TASK OBJECTIVE —
Lines from the listing that hold the string "левые" are what you should return.

RECORDS PROVIDED —

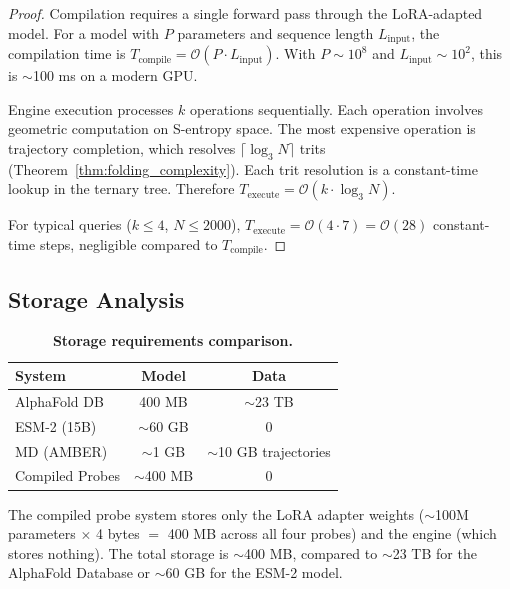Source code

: \documentclass[11pt,twocolumn,a4paper]{article}
\theoremstyle{definition}
\theoremstyle{remark}
\begin{document}
\begin{proof}
Compilation requires a single forward pass through the LoRA-adapted model. For a model with $P$ parameters and sequence length $L_{\text{input}}$, the compilation time is $T_{\text{compile}} = \mathcal{O}(P \cdot L_{\text{input}})$. With $P \sim 10^8$ and $L_{\text{input}} \sim 10^2$, this is $\sim$100 ms on a modern GPU.

Engine execution processes $k$ operations sequentially. Each operation involves geometric computation on S-entropy space. The most expensive operation is trajectory completion, which resolves $\lceil \log_3 N \rceil$ trits (Theorem~\ref{thm:folding_complexity}). Each trit resolution is a constant-time lookup in the ternary tree. Therefore $T_{\text{execute}} = \mathcal{O}(k \cdot \log_3 N)$.

For typical queries ($k \leq 4$, $N \leq 2000$), $T_{\text{execute}} = \mathcal{O}(4 \cdot 7) = \mathcal{O}(28)$ constant-time steps, negligible compared to $T_{\text{compile}}$.
\end{proof}

\subsection{Storage Analysis}

\begin{table}[H]
\centering
\caption{\textbf{Storage requirements comparison.}}
\label{tab:storage}
\begin{tabular}{@{}lcc@{}}
\toprule
\textbf{System} & \textbf{Model} & \textbf{Data} \\
\midrule
AlphaFold DB & 400 MB & $\sim$23 TB \\
ESM-2 (15B) & $\sim$60 GB & 0 \\
MD (AMBER) & $\sim$1 GB & $\sim$10 GB trajectories \\
Compiled Probes & $\sim$400 MB & 0 \\
\bottomrule
\end{tabular}
\end{table}

The compiled probe system stores only the LoRA adapter weights ($\sim$100M parameters $\times$ 4 bytes $=$ 400 MB across all four probes) and the engine (which stores nothing). The total storage is $\sim$400 MB, compared to $\sim$23 TB for the AlphaFold Database or $\sim$60 GB for the ESM-2 model.
\end{document}
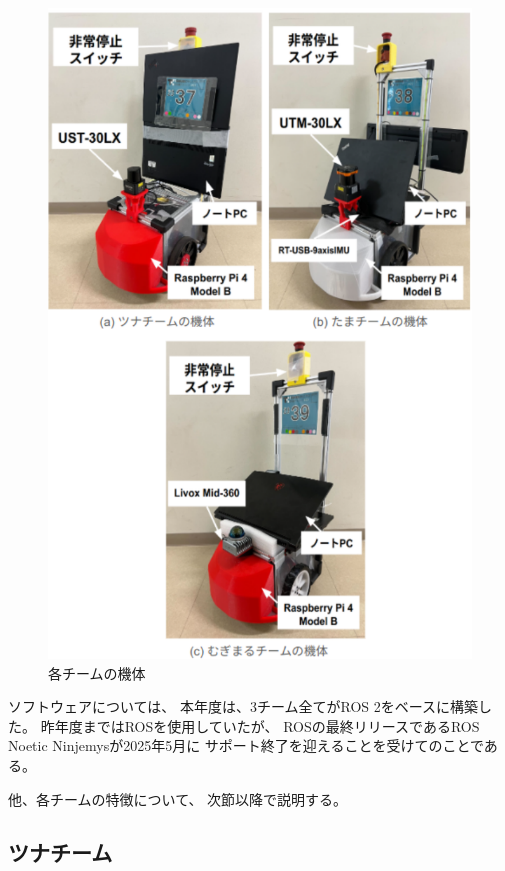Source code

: \documentclass[twocolumn,9pt]{jsproceedings}
\begin{document}
\begin{figure}[h]
  \begin{center}
    \includegraphics[width=1.0\linewidth]{figs/robot.pdf}
    \caption{各チームの機体}
    \label{fig:robot}
  \end{center}
\end{figure}

ソフトウェアについては、
本年度は、3チーム全てがROS 2\cite{ROS 2}をベースに構築した。
昨年度まではROS\cite{ROS}を使用していたが、
ROSの最終リリースであるROS Noetic Ninjemysが2025年5月に
サポート終了を迎えることを受けてのことである。

他、各チームの特徴について、
次節以降で説明する。


\subsection{ツナチーム}
\end{document}
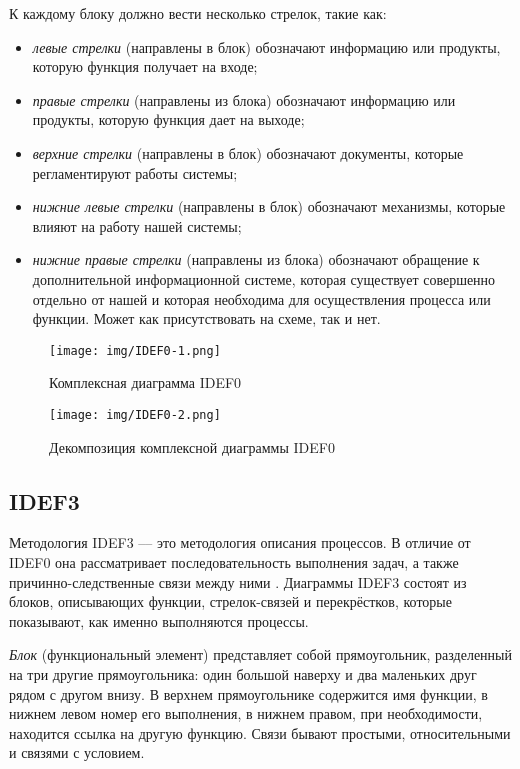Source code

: \documentclass[14pt,russian]{extarticle}
\newcommand*\obj[1]{\textit{#1}}
\begin{document}
К каждому блоку должно вести несколько стрелок, такие как:

\begin{itemize}
	\item \obj{левые стрелки} (направлены в блок) обозначают информацию или
		продукты, которую функция получает на входе;

	\item \obj{правые стрелки} (направлены из блока) обозначают информацию
		или продукты, которую функция дает на выходе;

	\item \obj{верхние стрелки} (направлены в блок) обозначают документы,
		которые регламентируют работы системы;

	\item \obj{нижние левые стрелки} (направлены в блок) обозначают
		механизмы, которые влияют на работу нашей системы;

	\item \obj{нижние правые стрелки} (направлены из блока) обозначают
		обращение к дополнительной информационной системе, которая
		существует совершенно отдельно от нашей и которая необходима для
		осуществления процесса или функции. Может как присутствовать на
		схеме, так и нет.
\end{itemize}

\begin{figure}[H]
	\centering
	\texttt{[image: img/IDEF0-1.png]}
	\caption{Комплексная диаграмма IDEF0}
\end{figure}

\begin{sidewaysfigure}
	\centering
	\texttt{[image: img/IDEF0-2.png]}
	\caption{Декомпозиция комплексной диаграммы IDEF0}
\end{sidewaysfigure}

\subsection{IDEF3}

Методология IDEF3 –-- это методология описания процессов. В отличие от IDEF0 она
рассматривает последовательность выполнения задач, а также причинно-следственные
связи между ними \cite{idef3}. Диаграммы IDEF3 состоят из блоков, описывающих функции,
стрелок-связей и перекрёстков, которые показывают, как именно выполняются
процессы.

\obj{Блок} (функциональный элемент) представляет собой прямоугольник, разделенный на
три другие прямоугольника: один большой наверху и два маленьких друг рядом с
другом внизу. В верхнем прямоугольнике содержится имя функции, в нижнем левом
номер его выполнения, в нижнем правом, при необходимости, находится ссылка на
другую функцию. Связи бывают простыми, относительными и связями с условием.
\end{document}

ANSWER BOX —
	\item \obj{левые стрелки} (направлены в блок) обозначают информацию или
	\item \obj{нижние левые стрелки} (направлены в блок) обозначают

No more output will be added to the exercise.